PaddlePaddle / Knover

Large-scale open domain KNOwledge grounded conVERsation system based on PaddlePaddle
Apache License 2.0
674 stars 131 forks source link

Using PLATO-XL for inference on 3 or more GPUs #184

Closed Kaka23333 closed 1 year ago

Kaka23333 commented 1 year ago

Hi, thanks for you impressive work.

I'm currently trying to deploy PLATO-XL service on RTX3090. The deployment is successful, however, I'm only able to input no more than 3 rounds as RTX3090 only has 24GB memory. I also try to use args "--mem_efficient true" or change the embedding size to 512, but they are not very useful.

Is there any way to run PLATO-XL on 3 or more GPUs instead of 2? I notice that when setting cuda visible device to 3 in config file(e.g., interact.conf), the script will split the checkpoint to 3. However, I got this error while running interact.sh. Is there any way to solve it?
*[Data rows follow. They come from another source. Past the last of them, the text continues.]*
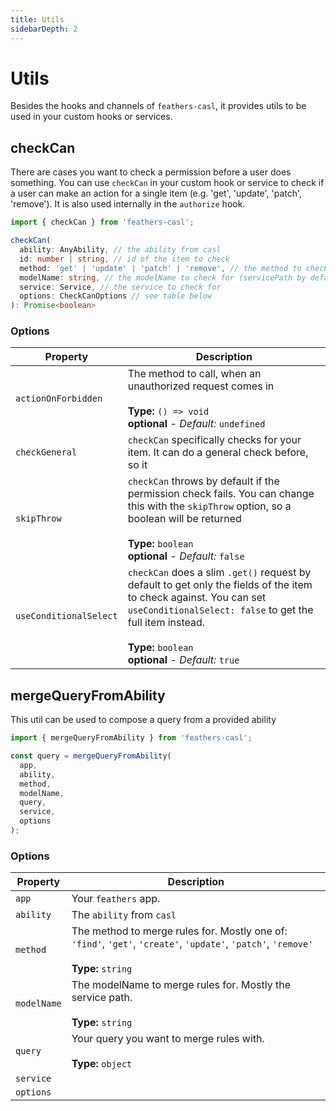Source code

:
 ```yaml
---
title: Utils
sidebarDepth: 2
---
```


# Utils

Besides the hooks and channels of `feathers-casl`, it provides utils to be used in your custom hooks or services.

## checkCan

There are cases you want to check a permission before a user does something. You can use `checkCan` in your custom hook or service to check if a user can make an action for a single item (e.g. 'get', 'update', 'patch', 'remove'). It is also used internally in the `authorize` hook.

```typescript
import { checkCan } from 'feathers-casl';

checkCan(
  ability: AnyAbility, // the ability from casl
  id: number | string, // id of the item to check
  method: 'get' | 'update' | 'patch' | 'remove', // the method to check for
  modelName: string, // the modelName to check for (servicePath by default)
  service: Service, // the service to check for
  options: CheckCanOptions // see table below
): Promise<boolean>
```

### Options

|       Property         |                Description                  |
|------------------------|---------------------------------------------|
| `actionOnForbidden`    | The method to call, when an unauthorized request comes in<br><br>**Type:** `() => void`<br>**optional** - *Default:* `undefined` |
| `checkGeneral`         | `checkCan` specifically checks for your item. It can do a general check before, so it  |
| `skipThrow`            | `checkCan` throws by default if the permission check fails. You can change this with the `skipThrow` option, so a boolean will be returned<br><br>**Type:** `boolean`<br>**optional** - *Default:* `false` |
| `useConditionalSelect` | `checkCan` does a slim `.get()` request by default to get only the fields of the item to check against. You can set `useConditionalSelect: false` to get the full item instead.<br><br>**Type:** `boolean`<br>**optional** - *Default:* `true` |

## mergeQueryFromAbility

This util can be used to compose a query from a provided ability

```typescript
import { mergeQueryFromAbility } from 'feathers-casl';

const query = mergeQueryFromAbility(
  app,
  ability,
  method,
  modelName,
  query,
  service,
  options
);
```

### Options

| Property    | Description                                 |
|-------------|---------------------------------------------|
| `app`       | Your `feathers` app. |
| `ability`   | The `ability` from `casl` |
| `method `   | The method to merge rules for. Mostly one of: `'find'`, `'get'`, `'create'`, `'update'`, `'patch'`, `'remove'` <br><br>**Type:** `string` |
| `modelName` | The modelName to merge rules for. Mostly the service path. <br><br>**Type:** `string` |
| `query`     | Your query you want to merge rules with. <br><br>**Type:** `object` |
| `service`   | |
| `options`   | |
Looking forward for your reply.

截屏2023-04-21 15 06 10
sserdoubleh commented 1 year ago

This may be useful: https://github.com/PaddlePaddle/Knover/issues/159#issuecomment-1265071448

Kaka23333 commented 1 year ago

Thanks for your in time reply!

This solution works for me. The title of this issue is not very clear so I didn't pay attention to it before. 🥲